Out of the train station, onto Tower Street, and I’m reminded of John McCain’s “Small Town America” rhetoric during the elections. Centralia’s downtown still seems to be 1950’s America. My subtitles, perhaps falsely, say it looks “pre-Vietnam pre-Stonewall pre-Culture War America”.

McCain’s rhetoric was justly criticized because the “Small Town American Ethics” are overtly the same as those in the city. McCain’s message was not about living circumstances though, it was a non-specific criticism of urban liberalism.

Mainstreet USA (Centralia version) looks beautiful to me. It’s relatively dense, walkable, and glows with health.

Moving out from the preserves of the interior everything decays into nature and flimsier building aesthetics. Eventually it levels out into cropland, hilly woods and farm houses.

My eyes and ears tell me that people in Centralia are too often obese, and too often uneducated.

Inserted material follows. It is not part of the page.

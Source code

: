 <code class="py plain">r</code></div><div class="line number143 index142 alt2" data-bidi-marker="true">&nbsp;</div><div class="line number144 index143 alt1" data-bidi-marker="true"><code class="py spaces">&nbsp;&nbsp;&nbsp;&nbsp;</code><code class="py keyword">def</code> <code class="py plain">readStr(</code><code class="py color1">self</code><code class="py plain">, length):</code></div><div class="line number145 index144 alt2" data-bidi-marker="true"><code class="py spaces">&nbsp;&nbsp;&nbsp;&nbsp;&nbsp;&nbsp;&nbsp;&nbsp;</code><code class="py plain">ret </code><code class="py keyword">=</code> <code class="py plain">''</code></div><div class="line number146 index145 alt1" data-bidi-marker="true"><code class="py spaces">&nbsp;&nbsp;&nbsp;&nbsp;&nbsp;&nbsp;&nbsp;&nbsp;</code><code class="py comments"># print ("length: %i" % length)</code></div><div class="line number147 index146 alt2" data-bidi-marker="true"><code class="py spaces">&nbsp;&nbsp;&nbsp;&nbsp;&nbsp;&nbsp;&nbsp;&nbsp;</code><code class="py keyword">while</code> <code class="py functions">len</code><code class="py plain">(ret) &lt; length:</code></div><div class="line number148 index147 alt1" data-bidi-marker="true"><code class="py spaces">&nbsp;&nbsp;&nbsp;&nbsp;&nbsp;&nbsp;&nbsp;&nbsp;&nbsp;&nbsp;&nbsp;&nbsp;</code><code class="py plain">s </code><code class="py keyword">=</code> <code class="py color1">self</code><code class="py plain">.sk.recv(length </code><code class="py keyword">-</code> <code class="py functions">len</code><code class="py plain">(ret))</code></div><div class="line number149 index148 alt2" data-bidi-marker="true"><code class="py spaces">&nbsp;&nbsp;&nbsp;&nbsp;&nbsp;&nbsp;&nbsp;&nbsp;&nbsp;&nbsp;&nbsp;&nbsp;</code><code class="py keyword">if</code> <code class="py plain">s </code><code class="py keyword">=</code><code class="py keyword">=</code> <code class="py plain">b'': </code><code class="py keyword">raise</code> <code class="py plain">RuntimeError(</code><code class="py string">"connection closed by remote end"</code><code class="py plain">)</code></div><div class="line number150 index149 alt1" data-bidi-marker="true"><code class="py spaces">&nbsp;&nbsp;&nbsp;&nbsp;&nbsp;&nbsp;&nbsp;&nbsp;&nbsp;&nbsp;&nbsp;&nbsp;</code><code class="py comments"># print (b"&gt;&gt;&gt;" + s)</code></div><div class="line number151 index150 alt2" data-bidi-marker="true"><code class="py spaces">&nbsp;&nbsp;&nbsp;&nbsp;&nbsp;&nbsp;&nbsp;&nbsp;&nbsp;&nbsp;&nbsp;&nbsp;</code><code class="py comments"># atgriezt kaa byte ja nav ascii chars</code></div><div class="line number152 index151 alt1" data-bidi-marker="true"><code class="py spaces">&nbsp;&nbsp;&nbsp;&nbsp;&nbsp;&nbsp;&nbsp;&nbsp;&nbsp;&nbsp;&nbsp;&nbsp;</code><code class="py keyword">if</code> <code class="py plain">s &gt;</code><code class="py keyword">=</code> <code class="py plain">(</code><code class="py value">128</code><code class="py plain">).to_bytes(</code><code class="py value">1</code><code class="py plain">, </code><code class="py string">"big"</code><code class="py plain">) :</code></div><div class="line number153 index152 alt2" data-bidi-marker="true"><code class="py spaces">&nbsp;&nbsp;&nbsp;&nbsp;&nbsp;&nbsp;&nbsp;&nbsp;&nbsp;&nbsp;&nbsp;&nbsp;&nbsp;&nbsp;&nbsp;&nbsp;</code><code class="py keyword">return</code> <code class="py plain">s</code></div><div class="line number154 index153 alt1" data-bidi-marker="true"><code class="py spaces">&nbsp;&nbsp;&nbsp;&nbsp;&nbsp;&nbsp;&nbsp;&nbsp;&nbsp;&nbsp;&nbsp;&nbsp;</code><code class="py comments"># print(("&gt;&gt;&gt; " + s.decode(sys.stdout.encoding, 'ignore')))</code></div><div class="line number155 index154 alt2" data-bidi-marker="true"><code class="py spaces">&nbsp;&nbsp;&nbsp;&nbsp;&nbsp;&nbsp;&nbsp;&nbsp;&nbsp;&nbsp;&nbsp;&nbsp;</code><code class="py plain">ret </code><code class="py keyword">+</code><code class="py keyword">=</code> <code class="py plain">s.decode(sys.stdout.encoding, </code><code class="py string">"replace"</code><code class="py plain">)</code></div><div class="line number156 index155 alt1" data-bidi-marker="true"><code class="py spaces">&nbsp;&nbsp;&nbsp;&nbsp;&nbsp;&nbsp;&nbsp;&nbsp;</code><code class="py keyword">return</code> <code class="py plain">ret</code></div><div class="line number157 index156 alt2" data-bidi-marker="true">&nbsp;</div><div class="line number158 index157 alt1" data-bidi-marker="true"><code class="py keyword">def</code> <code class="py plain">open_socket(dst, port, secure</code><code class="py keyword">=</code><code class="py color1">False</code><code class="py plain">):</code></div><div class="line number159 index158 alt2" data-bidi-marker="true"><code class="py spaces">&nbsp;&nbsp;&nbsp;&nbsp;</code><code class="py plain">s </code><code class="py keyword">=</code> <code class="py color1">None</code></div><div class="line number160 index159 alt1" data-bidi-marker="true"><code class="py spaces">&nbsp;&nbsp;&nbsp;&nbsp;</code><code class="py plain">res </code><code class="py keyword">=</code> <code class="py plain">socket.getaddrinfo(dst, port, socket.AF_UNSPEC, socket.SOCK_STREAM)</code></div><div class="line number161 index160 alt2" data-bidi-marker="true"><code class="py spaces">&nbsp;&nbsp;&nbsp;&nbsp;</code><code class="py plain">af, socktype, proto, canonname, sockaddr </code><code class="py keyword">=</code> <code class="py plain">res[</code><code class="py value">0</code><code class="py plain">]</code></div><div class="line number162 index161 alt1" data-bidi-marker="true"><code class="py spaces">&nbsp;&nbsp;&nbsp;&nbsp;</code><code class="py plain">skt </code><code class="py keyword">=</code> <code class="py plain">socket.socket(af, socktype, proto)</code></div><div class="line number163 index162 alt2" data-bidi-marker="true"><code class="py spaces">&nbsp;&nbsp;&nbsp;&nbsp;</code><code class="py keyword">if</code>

A survey of used books in Value Village here compared to ones in the Value Village in Seattle is disheartening. The politics shift in ways I don’t like, but more importantly the books seem of a slightly lower intellectual level.

The people I am staying with seem to like it here, and with good cause. Land is cheap, cost of living is low, there’s some space around you, and some trees. That’s a good deal.

P. S. Delicious cookies!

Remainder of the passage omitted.